By Tanja Goodwin At a recent speech at DRI, Andrew Rugasira described what happened as Good African Coffee, the business he founded in Uganda’s Rwenzori mountains, began to take off. As farmers began to produce higher quality coffee and see higher prices for their crops:

Something really extraordinary began to happen.  The values that we don’t really hear about in a lot of these development reports began to manifest: entrepreneurship, business exposure, dignity, esteem, the pride in producing a product that they knew was going into a market…

[vimeo https://vimeo.com/78374531]

Find Andrew's full speech and other video from DRI's conference here

While the role of beliefs and values as catalysts for economic growth may still be “underrated and underdebated,” development economists have recently begun taking a closer look.  As a new working paper by Chris Coyne and Claudia Williamson explains, higher levels of self-determination, mutual respect and trust allow impersonal market transactions to happen efficiently, and more market transactions improve economic specialization and productivity.

Since every pound of African coffee we buy in the US relies upon dozens of formal and informal contracts between farmers, packagers, exporters and retailers, the “culture of contracting” matters. And contracts rely on interpersonal trust between strangers each pursuing his or her own self-interest.

Trade sets off a positive feedback loop: In Uganda, the more local producers sell their coffee to strangers, the more they will trust new buyers. The more buyers receive good quality the more they will trust, and look for, coffee from Uganda. Trade induces more trade.

But does aid induce more trade? For Coyne and Williamson, aid flows tend to create dependency and weaken the incentives for people to engage in business and trade, economic activities that rely upon contracts. Where aid triggers rent-seeking activities like corruption or fraud, it is also likely to reduce trust among strangers.

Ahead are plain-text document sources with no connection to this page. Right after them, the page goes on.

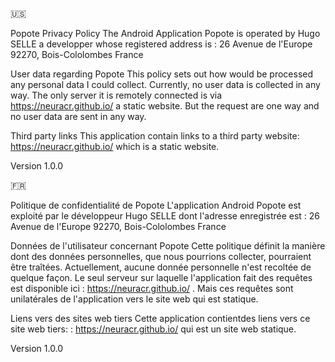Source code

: 🇺🇸

Popote Privacy Policy
The Android Application Popote is operated by Hugo SELLE a developper whose registered address is :
26 Avenue de l'Europe
92270, Bois-Cololombes
France

User data regarding Popote
This policy sets out how would be processed any personal data I could collect. Currently, no user data is collected in any way. The only server it is remotely connected is via https://neuracr.github.io/ a static website. But the request are one way and no user data are sent in any way.

Third party links
This application contain links to a third party website: https://neuracr.github.io/ which is a static website.

Version 1.0.0

🇫🇷

Politique de confidentialité de Popote
L'application Android Popote est exploité par le développeur Hugo SELLE dont l'adresse enregistrée est :
26 Avenue de l'Europe
92270, Bois-Cololombes
France

Données de l'utilisateur concernant Popote
Cette politique définit la manière dont des données personnelles, que nous pourrions collecter, pourraient être traîtées. Actuellement, aucune donnée personnelle n'est recoltée de quelque façon. Le seul serveur sur laquelle l'application fait des requêtes est disponible ici :  https://neuracr.github.io/ . Mais ces requêtes sont unilatérales de l'application vers le site web qui est statique. 

Liens vers des sites web tiers
Cette application contientdes liens vers ce site web tiers: : https://neuracr.github.io/ qui est un site web statique.

Version 1.0.0
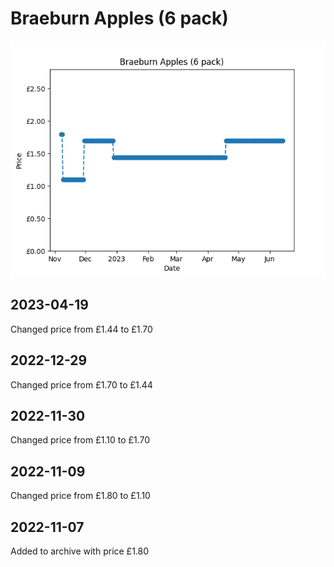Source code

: # Braeburn Apples (6 pack)
![](charts/product-64862011.png)
## 2023-04-19
Changed price from £1.44 to £1.70
## 2022-12-29
Changed price from £1.70 to £1.44
## 2022-11-30
Changed price from £1.10 to £1.70
## 2022-11-09
Changed price from £1.80 to £1.10
## 2022-11-07
Added to archive with price £1.80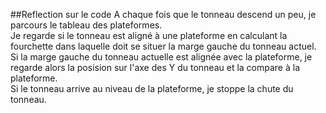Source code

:##Reflection sur le code
A chaque fois que le tonneau descend un peu, je parcours le tableau des plateformes.  
Je regarde si le tonneau est aligné à une plateforme en calculant la fourchette dans laquelle doit se situer la marge gauche du tonneau actuel.  Si la marge gauche du tonneau actuelle est alignée avec la plateforme, je regarde alors la posision sur l'axe des Y du tonneau et la compare à la plateforme.  
Si le tonneau arrive au niveau de la plateforme, je stoppe la chute du tonneau.
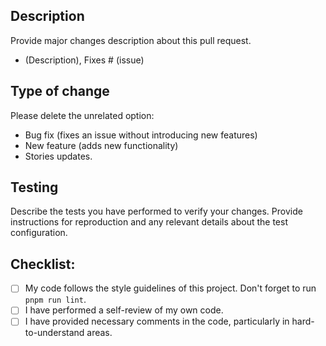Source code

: ## Description

Provide major changes description about this pull request.

- (Description), Fixes # (issue)

## Type of change

Please delete the unrelated option:

- Bug fix (fixes an issue without introducing new features)
- New feature (adds new functionality)
- Stories updates.

## Testing

Describe the tests you have performed to verify your changes. Provide instructions for reproduction and any relevant details about the test configuration.

## Checklist:

- [ ] My code follows the style guidelines of this project. Don't forget to run `pnpm run lint`.
- [ ] I have performed a self-review of my own code.
- [ ] I have provided necessary comments in the code, particularly in hard-to-understand areas.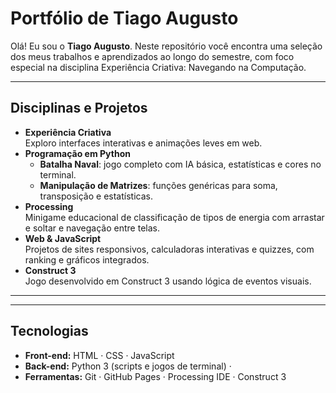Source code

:# Portfólio de Tiago Augusto

Olá! Eu sou o **Tiago Augusto**. Neste repositório você encontra uma seleção dos meus trabalhos e aprendizados ao longo do semestre, com foco especial na disciplina Experiência Criativa: Navegando na Computação.

---
## Disciplinas e Projetos
- **Experiência Criativa**  
  Exploro interfaces interativas e animações leves em web.
- **Programação em Python**  
  - **Batalha Naval**: jogo completo com IA básica, estatísticas e cores no terminal.  
  - **Manipulação de Matrizes**: funções genéricas para soma, transposição e estatísticas.  
- **Processing**  
  Minigame educacional de classificação de tipos de energia com arrastar e soltar e navegação entre telas.  
- **Web & JavaScript**  
  Projetos de sites responsivos, calculadoras interativas e quizzes, com ranking e gráficos integrados.  
- **Construct 3**  
  Jogo desenvolvido em Construct 3 usando lógica de eventos visuais.  

---

---

## Tecnologias
- **Front-end:** HTML · CSS · JavaScript 
- **Back-end:** Python 3 (scripts e jogos de terminal) ·
- **Ferramentas:** Git · GitHub Pages · Processing IDE · Construct 3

Coyne and Williamson find empirical evidence that trade and aid affect values in opposite ways. This implies it’s the business relationships—not the handouts—that help African farmers in the long run. Yet for Rugasira, getting investors and retailers to look beyond Uganda’s image as war-torn playground of Idi Amin or Joseph Kony has been incredibly difficult. He concluded, “If we treat [African people] like entrepreneurs, people with dignity and self-respect…we might find that we have a different set of results.”